*** Begin section ***
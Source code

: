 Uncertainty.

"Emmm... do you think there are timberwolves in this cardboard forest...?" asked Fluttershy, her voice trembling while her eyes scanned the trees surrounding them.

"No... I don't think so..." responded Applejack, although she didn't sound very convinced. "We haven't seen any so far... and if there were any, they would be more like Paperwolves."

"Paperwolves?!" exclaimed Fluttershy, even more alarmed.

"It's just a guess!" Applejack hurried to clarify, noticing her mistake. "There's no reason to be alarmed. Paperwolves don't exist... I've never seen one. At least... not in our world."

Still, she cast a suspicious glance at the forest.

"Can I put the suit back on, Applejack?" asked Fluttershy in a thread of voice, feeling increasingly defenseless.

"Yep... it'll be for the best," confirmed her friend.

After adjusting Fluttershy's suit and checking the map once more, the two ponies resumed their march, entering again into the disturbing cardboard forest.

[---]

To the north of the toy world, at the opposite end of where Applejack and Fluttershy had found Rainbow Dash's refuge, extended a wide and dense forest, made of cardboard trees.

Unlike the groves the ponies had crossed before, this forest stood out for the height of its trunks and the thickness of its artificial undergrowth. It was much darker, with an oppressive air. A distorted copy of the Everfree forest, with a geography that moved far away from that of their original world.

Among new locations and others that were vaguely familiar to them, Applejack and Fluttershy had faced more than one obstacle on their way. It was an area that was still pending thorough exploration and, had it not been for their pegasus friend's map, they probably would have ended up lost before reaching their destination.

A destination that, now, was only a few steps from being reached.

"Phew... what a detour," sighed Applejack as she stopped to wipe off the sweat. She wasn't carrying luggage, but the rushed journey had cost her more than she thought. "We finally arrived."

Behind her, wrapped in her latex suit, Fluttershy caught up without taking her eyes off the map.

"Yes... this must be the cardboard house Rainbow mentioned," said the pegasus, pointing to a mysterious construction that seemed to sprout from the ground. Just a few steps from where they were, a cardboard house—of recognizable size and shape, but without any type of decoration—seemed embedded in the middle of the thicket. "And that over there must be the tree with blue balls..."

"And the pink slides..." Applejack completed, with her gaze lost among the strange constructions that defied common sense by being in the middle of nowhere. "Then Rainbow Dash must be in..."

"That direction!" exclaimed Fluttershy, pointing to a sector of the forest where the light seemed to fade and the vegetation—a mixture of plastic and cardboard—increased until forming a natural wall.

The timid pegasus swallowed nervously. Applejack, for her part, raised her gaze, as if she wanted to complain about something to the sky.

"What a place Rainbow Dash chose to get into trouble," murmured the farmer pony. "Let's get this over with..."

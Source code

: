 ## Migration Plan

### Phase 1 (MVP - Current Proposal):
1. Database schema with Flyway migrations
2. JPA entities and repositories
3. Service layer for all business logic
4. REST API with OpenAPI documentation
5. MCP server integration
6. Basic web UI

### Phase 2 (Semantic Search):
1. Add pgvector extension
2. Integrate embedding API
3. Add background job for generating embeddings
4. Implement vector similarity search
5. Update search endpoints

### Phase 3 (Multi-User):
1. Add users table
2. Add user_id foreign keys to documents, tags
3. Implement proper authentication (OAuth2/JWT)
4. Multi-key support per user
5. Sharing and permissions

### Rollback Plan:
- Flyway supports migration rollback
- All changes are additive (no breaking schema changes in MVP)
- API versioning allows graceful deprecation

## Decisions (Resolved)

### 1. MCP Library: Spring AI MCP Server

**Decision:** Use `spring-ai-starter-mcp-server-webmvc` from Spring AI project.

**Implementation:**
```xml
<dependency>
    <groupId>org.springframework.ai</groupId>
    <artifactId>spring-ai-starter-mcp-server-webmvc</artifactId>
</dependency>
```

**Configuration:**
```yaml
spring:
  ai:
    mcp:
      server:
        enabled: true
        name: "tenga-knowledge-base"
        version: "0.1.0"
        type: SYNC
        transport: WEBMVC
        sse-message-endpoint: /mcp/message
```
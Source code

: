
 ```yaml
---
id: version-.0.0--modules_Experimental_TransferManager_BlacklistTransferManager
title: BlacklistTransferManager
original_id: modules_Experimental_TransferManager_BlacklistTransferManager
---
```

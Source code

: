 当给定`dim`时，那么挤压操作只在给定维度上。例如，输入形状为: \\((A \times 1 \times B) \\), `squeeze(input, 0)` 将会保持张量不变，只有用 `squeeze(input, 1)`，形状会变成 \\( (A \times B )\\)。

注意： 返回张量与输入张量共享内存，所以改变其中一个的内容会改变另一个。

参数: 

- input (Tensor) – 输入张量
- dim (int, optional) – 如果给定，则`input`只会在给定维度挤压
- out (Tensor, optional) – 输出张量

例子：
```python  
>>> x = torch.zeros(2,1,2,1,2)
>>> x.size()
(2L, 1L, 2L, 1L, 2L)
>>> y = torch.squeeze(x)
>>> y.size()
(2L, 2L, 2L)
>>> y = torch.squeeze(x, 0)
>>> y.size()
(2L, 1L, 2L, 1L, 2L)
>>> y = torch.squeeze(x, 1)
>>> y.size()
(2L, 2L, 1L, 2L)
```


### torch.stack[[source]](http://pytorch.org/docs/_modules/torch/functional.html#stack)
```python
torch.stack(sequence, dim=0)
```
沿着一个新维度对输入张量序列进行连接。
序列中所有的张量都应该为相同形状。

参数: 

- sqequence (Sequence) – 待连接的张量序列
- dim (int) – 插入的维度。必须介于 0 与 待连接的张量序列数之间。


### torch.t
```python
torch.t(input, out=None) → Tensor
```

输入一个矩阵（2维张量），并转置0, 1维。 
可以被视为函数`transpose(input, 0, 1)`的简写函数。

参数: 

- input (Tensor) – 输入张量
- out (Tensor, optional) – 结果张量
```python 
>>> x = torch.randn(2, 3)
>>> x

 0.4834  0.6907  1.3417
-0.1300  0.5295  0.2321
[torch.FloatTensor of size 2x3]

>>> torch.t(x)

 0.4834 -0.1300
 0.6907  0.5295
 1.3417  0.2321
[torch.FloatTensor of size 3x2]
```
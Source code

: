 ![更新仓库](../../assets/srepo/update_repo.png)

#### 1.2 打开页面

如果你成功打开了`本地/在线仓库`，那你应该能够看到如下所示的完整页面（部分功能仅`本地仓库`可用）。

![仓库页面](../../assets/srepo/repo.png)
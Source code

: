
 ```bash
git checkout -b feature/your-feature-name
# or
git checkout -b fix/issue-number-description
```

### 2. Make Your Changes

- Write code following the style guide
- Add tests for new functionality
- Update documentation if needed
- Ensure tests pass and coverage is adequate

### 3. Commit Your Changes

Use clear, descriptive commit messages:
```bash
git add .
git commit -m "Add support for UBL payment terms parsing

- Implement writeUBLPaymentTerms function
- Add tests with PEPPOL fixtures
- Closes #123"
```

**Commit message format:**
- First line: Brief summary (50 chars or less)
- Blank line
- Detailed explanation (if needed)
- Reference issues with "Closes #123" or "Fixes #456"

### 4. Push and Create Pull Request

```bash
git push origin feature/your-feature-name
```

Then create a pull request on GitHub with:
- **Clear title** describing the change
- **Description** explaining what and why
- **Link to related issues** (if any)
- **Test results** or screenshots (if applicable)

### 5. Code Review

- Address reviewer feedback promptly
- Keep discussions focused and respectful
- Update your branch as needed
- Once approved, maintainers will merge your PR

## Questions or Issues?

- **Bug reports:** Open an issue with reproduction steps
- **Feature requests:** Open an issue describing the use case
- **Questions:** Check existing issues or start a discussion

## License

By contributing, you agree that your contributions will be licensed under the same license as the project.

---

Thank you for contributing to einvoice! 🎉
*** End section ***
* YOUR TASK *
Which of the lines above mention the word "friend"? Pull those lines out.

* EXERCISE RESPONSE *
"Yep... it'll be for the best," confirmed her friend.
Among new locations and others that were vaguely familiar to them, Applejack and Fluttershy had faced more than one obstacle on their way. It was an area that was still pending thorough exploration and, had it not been for their pegasus friend's map, they probably would have ended up lost before reaching their destination.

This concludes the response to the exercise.